**DATA LISTING**

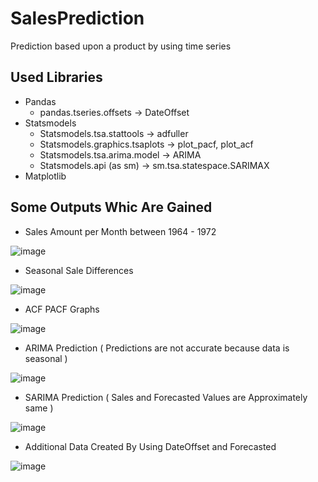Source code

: # SalesPrediction
Prediction based upon a product by using time series

## Used Libraries
* Pandas
  * pandas.tseries.offsets ->  DateOffset   
* Statsmodels
  * Statsmodels.tsa.stattools -> adfuller
  * Statsmodels.graphics.tsaplots -> plot_pacf, plot_acf
  * Statsmodels.tsa.arima.model -> ARIMA
  * Statsmodels.api (as sm) -> sm.tsa.statespace.SARIMAX
* Matplotlib

## Some Outputs Whic Are Gained
* Sales Amount per Month between 1964 - 1972
  
![image](https://github.com/user-attachments/assets/94021a71-0194-43f2-a5d9-5fa8ff1959fc)

* Seasonal Sale Differences
  
![image](https://github.com/user-attachments/assets/e99445be-92c2-4d0b-8643-a26dc5922f6c)

* ACF PACF Graphs

  
![image](https://github.com/user-attachments/assets/ab70316c-c7ec-4cb5-96f4-51f1989525be)

* ARIMA Prediction ( Predictions are not accurate because data is seasonal )

  
![image](https://github.com/user-attachments/assets/454bd543-c5e8-4017-8a50-d15e2b0afae3)

* SARIMA Prediction ( Sales and Forecasted Values are Approximately same )

  
![image](https://github.com/user-attachments/assets/c89dfd94-81e6-4303-87df-a5f103487ab7)

* Additional Data Created By Using DateOffset and Forecasted
  
![image](https://github.com/user-attachments/assets/7963e6c3-e6c1-4b38-a94e-c09e3875d47b)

**REQUIREMENT**
Scan the lines above for "assets", then copy every one that has it.

**ANSWER TO THE EXERCISE**
![image](https://github.com/user-attachments/assets/94021a71-0194-43f2-a5d9-5fa8ff1959fc)
![image](https://github.com/user-attachments/assets/e99445be-92c2-4d0b-8643-a26dc5922f6c)
![image](https://github.com/user-attachments/assets/ab70316c-c7ec-4cb5-96f4-51f1989525be)
![image](https://github.com/user-attachments/assets/454bd543-c5e8-4017-8a50-d15e2b0afae3)
![image](https://github.com/user-attachments/assets/c89dfd94-81e6-4303-87df-a5f103487ab7)
![image](https://github.com/user-attachments/assets/7963e6c3-e6c1-4b38-a94e-c09e3875d47b)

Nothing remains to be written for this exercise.